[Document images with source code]
=== Begin Enclosure ===
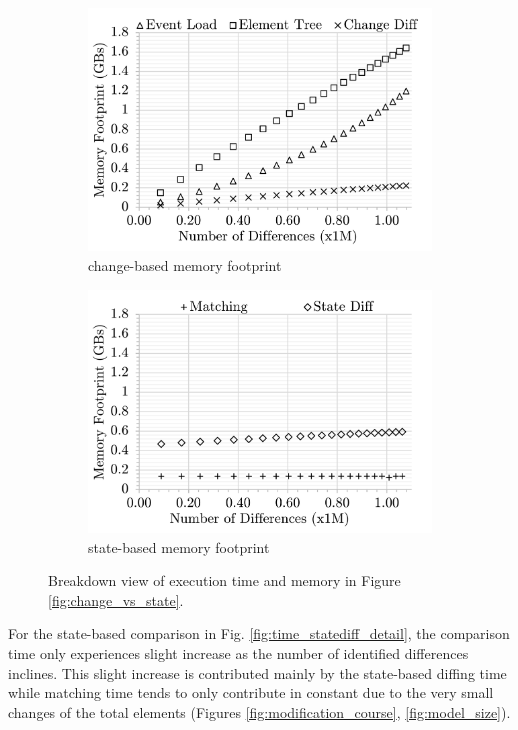 \documentclass{llncs}
\begin{document}
\begin{figure}[ht]
\begin{subfigure}[t]{0.495\linewidth}
    \includegraphics[width=\linewidth]{images/Memory-ChangeDiff-Detail}
    \caption{change-based memory footprint}
    \label{fig:memory_changediff_detail}
\end{subfigure}
\hfill
\begin{subfigure}[t]{0.495\linewidth}
    \includegraphics[width=\linewidth]{images/Memory-StateDiff-Detail}
    \caption{state-based memory footprint}
    \label{fig:memory_statediff_detail}
\end{subfigure}
    \caption{Breakdown view of execution time and memory in Figure \ref{fig:change_vs_state}.}
    \label{fig:time_memory_detail}
\end{figure}

For the state-based comparison in Fig. \ref{fig:time_statediff_detail}, the comparison time only experiences slight increase as the number of identified differences inclines. This slight increase is contributed mainly by the state-based diffing time while matching time tends to only contribute in constant due to the very small changes of the total elements (Figures \ref{fig:modification_course}, \ref{fig:model_size}).
\end{document}
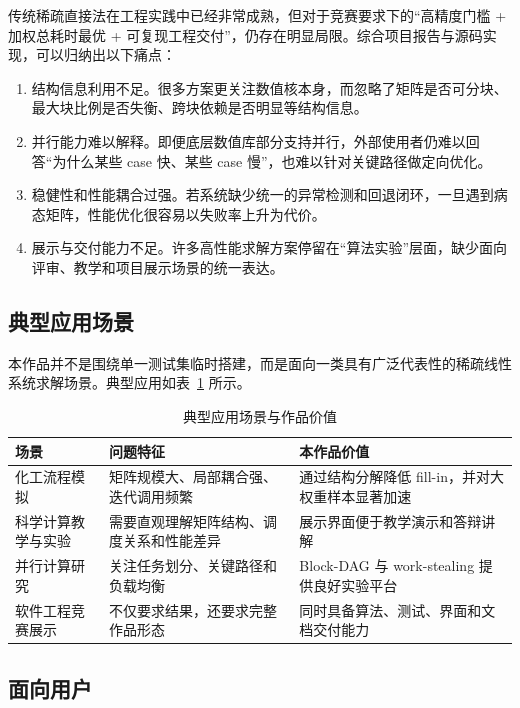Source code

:\documentclass[12pt,a4paper,fontset=none]{ctexart}
\begin{document}
传统稀疏直接法在工程实践中已经非常成熟，但对于竞赛要求下的“高精度门槛 + 加权总耗时最优 + 可复现工程交付”，仍存在明显局限。综合项目报告与源码实现，可以归纳出以下痛点：
\begin{enumerate}
  \item 结构信息利用不足。很多方案更关注数值核本身，而忽略了矩阵是否可分块、最大块比例是否失衡、跨块依赖是否明显等结构信息。
  \item 并行能力难以解释。即便底层数值库部分支持并行，外部使用者仍难以回答“为什么某些 case 快、某些 case 慢”，也难以针对关键路径做定向优化。
  \item 稳健性和性能耦合过强。若系统缺少统一的异常检测和回退闭环，一旦遇到病态矩阵，性能优化很容易以失败率上升为代价。
  \item 展示与交付能力不足。许多高性能求解方案停留在“算法实验”层面，缺少面向评审、教学和项目展示场景的统一表达。
\end{enumerate}

\subsection{典型应用场景}

本作品并不是围绕单一测试集临时搭建，而是面向一类具有广泛代表性的稀疏线性系统求解场景。典型应用如表~\ref{tab:scenes} 所示。

\begin{table}[H]
\centering
\caption{典型应用场景与作品价值}
\label{tab:scenes}
\begin{tabular}{p{3.2cm}p{4.0cm}p{5.6cm}}
\toprule
场景 & 问题特征 & 本作品价值 \\
\midrule
化工流程模拟 & 矩阵规模大、局部耦合强、迭代调用频繁 & 通过结构分解降低 fill-in，并对大权重样本显著加速 \\
科学计算教学与实验 & 需要直观理解矩阵结构、调度关系和性能差异 & 展示界面便于教学演示和答辩讲解 \\
并行计算研究 & 关注任务划分、关键路径和负载均衡 & Block-DAG 与 work-stealing 提供良好实验平台 \\
软件工程竞赛展示 & 不仅要求结果，还要求完整作品形态 & 同时具备算法、测试、界面和文档交付能力 \\
\bottomrule
\end{tabular}
\end{table}

\subsection{面向用户}
\end{document}
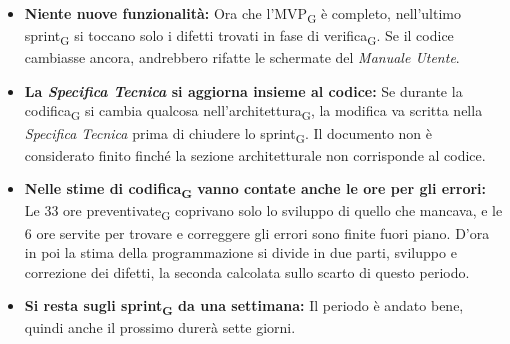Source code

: ﻿\documentclass[a4paper, 10pt, colorlinks=true, linkcolor=black, urlcolor=blue, citecolor=blue, hidelinks]{article}
\begin{document}
\begin{itemize}
    \item \textbf{Niente nuove funzionalità:} Ora che l'MVP\textsubscript{G} è completo, nell'ultimo sprint\textsubscript{G} si toccano solo i difetti trovati in fase di verifica\textsubscript{G}. Se il codice cambiasse ancora, andrebbero rifatte le schermate del \textit{Manuale Utente}.

    \item \textbf{La \textit{Specifica Tecnica} si aggiorna insieme al codice:} Se durante la codifica\textsubscript{G} si cambia qualcosa nell'architettura\textsubscript{G}, la modifica va scritta nella \textit{Specifica Tecnica} prima di chiudere lo sprint\textsubscript{G}. Il documento non è considerato finito finché la sezione architetturale non corrisponde al codice.

    \item \textbf{Nelle stime di codifica\textsubscript{G} vanno contate anche le ore per gli errori:} Le 33 ore preventivate\textsubscript{G} coprivano solo lo sviluppo di quello che mancava, e le 6 ore servite per trovare e correggere gli errori sono finite fuori piano. D'ora in poi la stima della programmazione si divide in due parti, sviluppo e correzione dei difetti, la seconda calcolata sullo scarto di questo periodo.

    \item \textbf{Si resta sugli sprint\textsubscript{G} da una settimana:} Il periodo è andato bene, quindi anche il prossimo durerà sette giorni.
\end{itemize}
\end{document}
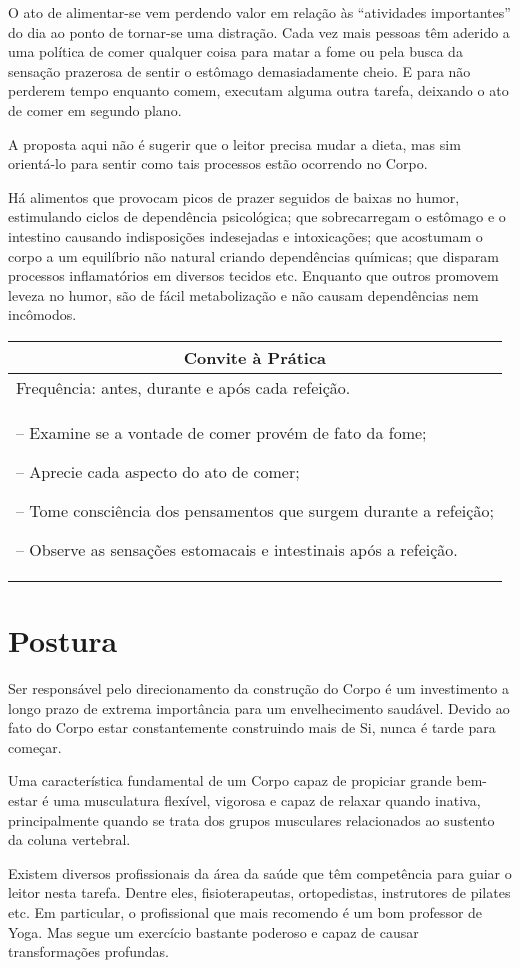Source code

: \documentclass[oneside, 12pt]{book}
\newenvironment{prat}[1]
{\begin{center}
\begin{tabular}{p{0.9\textwidth}}
\hline\hline
\multicolumn{1}{c}{Convite à Prática}\\
\hline
Frequência: #1.\\
\hline
}{\\
\hline\hline
\end{tabular} 
\end{center}}
\begin{document}
O ato de alimentar-se vem perdendo valor em relação às ``atividades importantes'' do dia ao ponto de tornar-se uma distração. Cada vez mais pessoas têm aderido a uma política de comer qualquer coisa para matar a fome ou pela busca da sensação prazerosa de sentir o estômago demasiadamente cheio. E para não perderem tempo enquanto comem, executam alguma outra tarefa, deixando o ato de comer em segundo plano.

A proposta aqui não é sugerir que o leitor precisa mudar a dieta, mas sim orientá-lo para sentir como tais processos estão ocorrendo no Corpo.

Há alimentos que provocam picos de prazer seguidos de baixas no humor, estimulando ciclos de dependência psicológica; que sobrecarregam o estômago e o intestino causando indisposições indesejadas e intoxicações; que acostumam o corpo a um equilíbrio não natural criando dependências químicas; que disparam processos inflamatórios em diversos tecidos etc. Enquanto que outros promovem leveza no humor, são de fácil metabolização e não causam dependências nem incômodos.

\begin{prat}{antes, durante e após cada refeição}
-- Examine se a vontade de comer provém de fato da fome;

-- Aprecie cada aspecto do ato de comer;

-- Tome consciência dos pensamentos que surgem durante a refeição;

-- Observe as sensações estomacais e intestinais após a refeição.
\end{prat}

\section*{Postura}

Ser responsável pelo direcionamento da construção do Corpo é um investimento a longo prazo de extrema importância para um envelhecimento saudável. Devido ao fato do Corpo estar constantemente construindo mais de Si, nunca é tarde para começar.

Uma característica fundamental de um Corpo capaz de propiciar grande bem-estar é uma musculatura flexível, vigorosa e capaz de relaxar quando inativa, principalmente quando se trata dos grupos musculares relacionados ao sustento da coluna vertebral.

Existem diversos profissionais da área da saúde que têm competência para guiar o leitor nesta tarefa. Dentre eles, fisioterapeutas, ortopedistas, instrutores de pilates etc. Em particular, o profissional que mais recomendo é um bom professor de Yoga. Mas segue um exercício bastante poderoso e capaz de causar transformações profundas.
\end{document}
=== End Enclosure ===
Each line in the data that holds the word "mais" must be copied.

O ato de alimentar-se vem perdendo valor em relação às ``atividades importantes'' do dia ao ponto de tornar-se uma distração. Cada vez mais pessoas têm aderido a uma política de comer qualquer coisa para matar a fome ou pela busca da sensação prazerosa de sentir o estômago demasiadamente cheio. E para não perderem tempo enquanto comem, executam alguma outra tarefa, deixando o ato de comer em segundo plano.
Ser responsável pelo direcionamento da construção do Corpo é um investimento a longo prazo de extrema importância para um envelhecimento saudável. Devido ao fato do Corpo estar constantemente construindo mais de Si, nunca é tarde para começar.
Existem diversos profissionais da área da saúde que têm competência para guiar o leitor nesta tarefa. Dentre eles, fisioterapeutas, ortopedistas, instrutores de pilates etc. Em particular, o profissional que mais recomendo é um bom professor de Yoga. Mas segue um exercício bastante poderoso e capaz de causar transformações profundas.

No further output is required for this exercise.